> [Assignment]
Every line in the listing below from the one with "number of antennas" through the one with "file which holds" is to be reproduced exactly, both ends included; leave out the rest.
-------
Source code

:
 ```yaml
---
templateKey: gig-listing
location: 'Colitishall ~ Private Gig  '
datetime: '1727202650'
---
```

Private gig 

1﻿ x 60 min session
-------
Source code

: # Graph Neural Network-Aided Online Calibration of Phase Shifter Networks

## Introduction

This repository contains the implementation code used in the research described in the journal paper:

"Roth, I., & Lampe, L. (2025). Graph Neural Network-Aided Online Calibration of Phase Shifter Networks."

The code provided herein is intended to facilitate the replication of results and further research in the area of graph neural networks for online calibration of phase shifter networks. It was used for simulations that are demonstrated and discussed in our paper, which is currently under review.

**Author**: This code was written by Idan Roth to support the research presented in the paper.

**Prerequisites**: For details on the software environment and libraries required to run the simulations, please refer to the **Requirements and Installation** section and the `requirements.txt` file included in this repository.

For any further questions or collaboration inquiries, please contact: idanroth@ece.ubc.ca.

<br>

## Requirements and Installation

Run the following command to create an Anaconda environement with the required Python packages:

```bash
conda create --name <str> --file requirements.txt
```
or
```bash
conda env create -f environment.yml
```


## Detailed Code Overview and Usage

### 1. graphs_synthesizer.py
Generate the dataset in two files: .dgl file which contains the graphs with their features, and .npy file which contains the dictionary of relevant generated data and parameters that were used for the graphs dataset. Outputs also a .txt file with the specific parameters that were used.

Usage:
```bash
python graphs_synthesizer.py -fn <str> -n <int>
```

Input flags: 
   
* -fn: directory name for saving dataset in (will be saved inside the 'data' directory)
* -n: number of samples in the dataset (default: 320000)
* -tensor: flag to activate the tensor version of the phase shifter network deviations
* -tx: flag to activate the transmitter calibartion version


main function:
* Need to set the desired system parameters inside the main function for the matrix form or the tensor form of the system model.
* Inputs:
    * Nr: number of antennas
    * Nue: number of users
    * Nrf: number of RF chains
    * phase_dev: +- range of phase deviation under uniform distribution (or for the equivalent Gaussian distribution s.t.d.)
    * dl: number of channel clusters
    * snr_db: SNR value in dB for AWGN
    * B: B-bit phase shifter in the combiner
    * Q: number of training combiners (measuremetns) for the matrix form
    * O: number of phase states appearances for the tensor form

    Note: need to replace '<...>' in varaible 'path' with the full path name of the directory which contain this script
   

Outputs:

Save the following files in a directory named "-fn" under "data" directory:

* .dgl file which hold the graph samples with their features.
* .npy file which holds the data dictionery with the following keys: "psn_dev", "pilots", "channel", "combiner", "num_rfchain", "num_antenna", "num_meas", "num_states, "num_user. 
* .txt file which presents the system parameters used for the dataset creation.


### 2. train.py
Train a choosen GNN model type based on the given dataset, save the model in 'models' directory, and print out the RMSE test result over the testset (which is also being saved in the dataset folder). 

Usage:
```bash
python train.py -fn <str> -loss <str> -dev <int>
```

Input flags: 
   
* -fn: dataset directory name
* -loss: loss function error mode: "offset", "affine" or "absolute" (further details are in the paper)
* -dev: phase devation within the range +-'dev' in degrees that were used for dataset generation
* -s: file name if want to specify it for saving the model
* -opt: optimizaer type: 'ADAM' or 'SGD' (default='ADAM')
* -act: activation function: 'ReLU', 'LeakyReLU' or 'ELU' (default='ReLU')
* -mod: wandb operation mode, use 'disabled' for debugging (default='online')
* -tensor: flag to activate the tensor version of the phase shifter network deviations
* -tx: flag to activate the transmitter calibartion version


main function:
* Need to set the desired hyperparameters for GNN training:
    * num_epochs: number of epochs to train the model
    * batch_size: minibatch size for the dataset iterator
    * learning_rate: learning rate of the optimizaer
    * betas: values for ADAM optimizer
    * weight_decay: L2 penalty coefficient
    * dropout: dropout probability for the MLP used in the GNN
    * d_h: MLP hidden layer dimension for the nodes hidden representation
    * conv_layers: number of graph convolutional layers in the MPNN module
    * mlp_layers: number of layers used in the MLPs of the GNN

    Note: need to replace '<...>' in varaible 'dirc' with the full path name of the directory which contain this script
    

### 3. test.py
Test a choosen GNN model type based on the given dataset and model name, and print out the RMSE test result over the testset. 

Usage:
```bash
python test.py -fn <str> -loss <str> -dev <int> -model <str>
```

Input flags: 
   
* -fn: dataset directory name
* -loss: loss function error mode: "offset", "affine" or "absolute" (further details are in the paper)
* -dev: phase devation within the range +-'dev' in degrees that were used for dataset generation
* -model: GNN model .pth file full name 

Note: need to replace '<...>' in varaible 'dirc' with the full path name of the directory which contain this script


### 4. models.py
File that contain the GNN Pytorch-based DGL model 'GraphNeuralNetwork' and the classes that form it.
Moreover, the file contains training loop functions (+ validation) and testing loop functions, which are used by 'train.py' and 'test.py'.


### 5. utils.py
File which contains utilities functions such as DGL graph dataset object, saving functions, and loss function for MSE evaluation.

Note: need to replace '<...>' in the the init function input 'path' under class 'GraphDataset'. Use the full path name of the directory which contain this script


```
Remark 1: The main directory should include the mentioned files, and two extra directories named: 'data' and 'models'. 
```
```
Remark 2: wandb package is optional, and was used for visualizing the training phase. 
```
-------
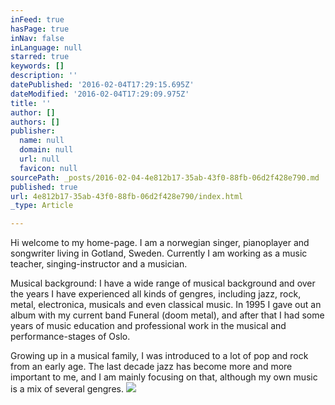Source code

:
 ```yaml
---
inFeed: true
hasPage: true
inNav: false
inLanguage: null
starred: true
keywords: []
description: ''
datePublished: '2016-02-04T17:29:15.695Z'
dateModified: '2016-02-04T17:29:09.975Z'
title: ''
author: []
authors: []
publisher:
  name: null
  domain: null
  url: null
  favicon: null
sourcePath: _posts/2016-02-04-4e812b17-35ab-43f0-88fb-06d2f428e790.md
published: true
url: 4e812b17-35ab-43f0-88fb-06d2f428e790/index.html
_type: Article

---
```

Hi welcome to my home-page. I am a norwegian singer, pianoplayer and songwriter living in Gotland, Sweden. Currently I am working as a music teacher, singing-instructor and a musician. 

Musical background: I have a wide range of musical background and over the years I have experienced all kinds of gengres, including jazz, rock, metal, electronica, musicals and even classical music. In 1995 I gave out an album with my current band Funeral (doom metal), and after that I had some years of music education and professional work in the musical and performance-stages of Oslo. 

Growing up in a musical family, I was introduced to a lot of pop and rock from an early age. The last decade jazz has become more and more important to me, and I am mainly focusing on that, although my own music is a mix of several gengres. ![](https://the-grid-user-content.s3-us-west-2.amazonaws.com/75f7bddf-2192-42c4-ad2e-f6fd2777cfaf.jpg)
-------
> [Result of the exercise]
    * Nr: number of antennas
    * Nue: number of users
    * Nrf: number of RF chains
    * phase_dev: +- range of phase deviation under uniform distribution (or for the equivalent Gaussian distribution s.t.d.)
    * dl: number of channel clusters
    * snr_db: SNR value in dB for AWGN
    * B: B-bit phase shifter in the combiner
    * Q: number of training combiners (measuremetns) for the matrix form
    * O: number of phase states appearances for the tensor form

    Note: need to replace '<...>' in varaible 'path' with the full path name of the directory which contain this script
   

Outputs:

Save the following files in a directory named "-fn" under "data" directory:

* .dgl file which hold the graph samples with their features.
* .npy file which holds the data dictionery with the following keys: "psn_dev", "pilots", "channel", "combiner", "num_rfchain", "num_antenna", "num_meas", "num_states, "num_user. 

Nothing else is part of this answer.